Version-Release number of selected component (if applicable):
3.11
Most certainly 4.4 is also affected...

How reproducible:
Always

Steps to Reproduce:
1. oc new-project test-filter
2. oc new-app openshift/hello openshift
3. oc scale dc/hello openshift
4. oc new-app httpd
5. ssh to the node using the httpd pod
6. nsenter the httpd pod net namespace (nsenter -n -t <pid>)
7. echo "GET http://<svc ip>:<svc port>" | /tmp/vegeta attack -duration=5s | tee results.bin | /tmp/vegeta report

Actual results:
$ sudo nsenter -n -t 3978
# echo "GET http://172.30.239.59:8080" | /tmp/vegeta attack -duration=5s | tee results.bin | /tmp/vegeta report
Requests      [total, rate, throughput]    250, 50.20, 0.00
Duration      [total, attack, wait]        21.046354763s, 4.979783809s, 16.066570954s
Latencies     [mean, 50, 90, 95, 99, max]  7.281432594s, 7.915426174s, 17.769387549s, 17.919384172s, 18.019570465s, 18.03946945s
Bytes In      [total, mean]                0, 0.00
Bytes Out     [total, mean]                0, 0.00
Success       [ratio]                      0.00%
Status Codes  [code:count]                 0:250  
Error Set:
Get http://172.30.239.59:8080: dial tcp 0.0.0.0:0->172.30.239.59:8080: connect: no route to host


Expected results:
I created an iptables rule in the pod's net namespace to compare timing.
$ sudo nsenter -n -t 3978
# iptables -A OUTPUT -d 172.30.239.59/32 -p tcp -m comment --comment "telar/hello-openshift:8080-tcp has no endpoints" -m tcp --dport 8080 -j REJECT --reject-with icmp-port-unreachable
# echo "GET http://172.30.239.59:8080" | /tmp/vegeta attack -duration=5s | tee results.bin | /tmp/vegeta report
Requests      [total, rate, throughput]    250, 50.20, 0.00
Duration      [total, attack, wait]        5.981782675s, 4.979960498s, 1.001822177s
Latencies     [mean, 50, 90, 95, 99, max]  1.0017498s, 1.001660707s, 1.001843035s, 1.002594677s, 1.003528148s, 1.005008586s
Bytes In      [total, mean]                0, 0.00
Bytes Out     [total, mean]                0, 0.00
Success       [ratio]                      0.00%
Status Codes  [code:count]                 0:250  
Error Set:
Get http://172.30.239.59:8080: dial tcp 0.0.0.0:0->172.30.239.59:8080: connect: connection refused

When adding the rule we can see a much much better performance refusing the connections.

Additional info:
1- I'm using vegeta which we don't support because it's what the customer provided, we can probably use ab (apache benchmark) instead.
2- We need to actually check the impact on /proc/sys/net/ipv4/icmp_msgs_burst
3- Reject is only accepted in the filter table, so I'm not quite sure how to better implement this, perhaps doing a DNAT to the service IP fixes it but I'd need to check.

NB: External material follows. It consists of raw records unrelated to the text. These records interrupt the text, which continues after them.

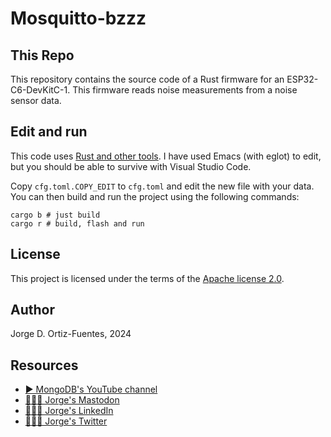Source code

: # Mosquitto-bzzz

## This Repo

This repository contains the source code of a Rust firmware for an ESP32-C6-DevKitC-1.  This firmware reads noise
measurements from a noise sensor data.

## Edit and run

This code uses [Rust and other tools](https://esp-rs.github.io/book/installation/riscv.html). I have used Emacs (with eglot)
to edit, but you should be able to survive with Visual Studio Code.

Copy `cfg.toml.COPY_EDIT` to `cfg.toml` and edit the new file with your data.  You can then build and run the project using the
following commands:

```console
cargo b # just build
cargo r # build, flash and run
```

## License

This project is licensed under the terms of the [Apache license 2.0](./LICENSE.txt).

## Author

Jorge D. Ortiz-Fuentes, 2024

## Resources

- [▶️ MongoDB's YouTube channel](https://www.youtube.com/c/MongoDBofficial)
- [🙋🏻‍♂️ Jorge's Mastodon](https://fosstodon.org/@jdortiz)
- [🧑🏻‍💻 Jorge's LinkedIn](https://www.linkedin.com/in/jorgeortiz/)
- [🙋🏻‍♂️ Jorge's Twitter](https://twitter.com/jdortiz)
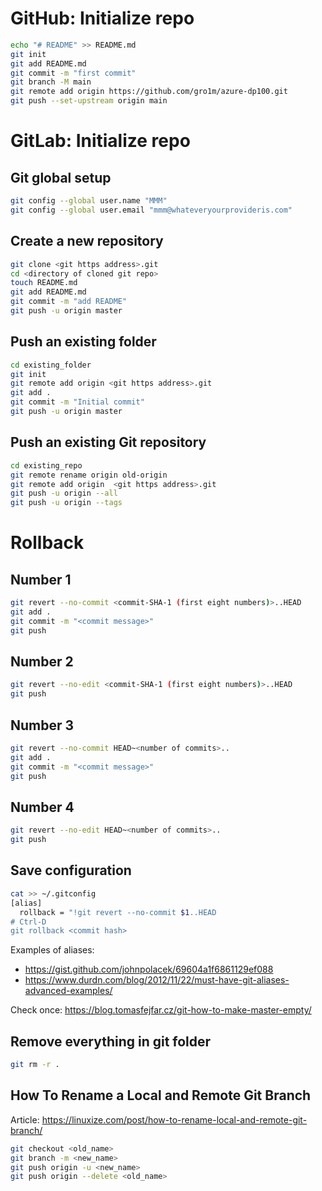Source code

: # GitHub: Initialize repo
```bash
echo "# README" >> README.md
git init
git add README.md
git commit -m "first commit"
git branch -M main
git remote add origin https://github.com/gro1m/azure-dp100.git
git push --set-upstream origin main
```

# GitLab: Initialize repo

## Git global setup
```bash
git config --global user.name "MMM"
git config --global user.email "mmm@whateveryourprovideris.com"
```

## Create a new repository
```bash
git clone <git https address>.git
cd <directory of cloned git repo>
touch README.md
git add README.md
git commit -m "add README"
git push -u origin master
```

## Push an existing folder
```bash
cd existing_folder
git init
git remote add origin <git https address>.git
git add .
git commit -m "Initial commit"
git push -u origin master
```

## Push an existing Git repository
```bash
cd existing_repo
git remote rename origin old-origin
git remote add origin  <git https address>.git
git push -u origin --all
git push -u origin --tags
```

# Rollback
## Number 1
```bash
git revert --no-commit <commit-SHA-1 (first eight numbers)>..HEAD
git add .
git commit -m "<commit message>"
git push
```
## Number 2
```bash
git revert --no-edit <commit-SHA-1 (first eight numbers)>..HEAD
git push
```
## Number 3
```bash
git revert --no-commit HEAD~<number of commits>..
git add .
git commit -m "<commit message>"
git push
```
## Number 4
```bash
git revert --no-edit HEAD~<number of commits>..
git push
```
## Save configuration
```bash
cat >> ~/.gitconfig
[alias]
  rollback = "!git revert --no-commit $1..HEAD 
# Ctrl-D
git rollback <commit hash>
```
Examples of aliases:
- https://gist.github.com/johnpolacek/69604a1f6861129ef088
- https://www.durdn.com/blog/2012/11/22/must-have-git-aliases-advanced-examples/


Check once: https://blog.tomasfejfar.cz/git-how-to-make-master-empty/

## Remove everything in git folder
```bash
git rm -r .
```

## How To Rename a Local and Remote Git Branch
Article: https://linuxize.com/post/how-to-rename-local-and-remote-git-branch/
```bash
git checkout <old_name>
git branch -m <new_name>
git push origin -u <new_name>
git push origin --delete <old_name>
```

Comment 1 Casey Callendrello 2019-12-12 14:42:48 UTC
This is a known upstream bug; https://github.com/kubernetes/kubernetes/pull/72534 is the fix. That's in v1.14. We could backport that if there's demand.

Comment 2 Juan Luis de Sousa-Valadas 2019-12-23 11:49:47 UTC
Customer closed the case and has not requested for it to be backported.

If one customer needs this we can backport it, but I'm closing this if nobody requests it.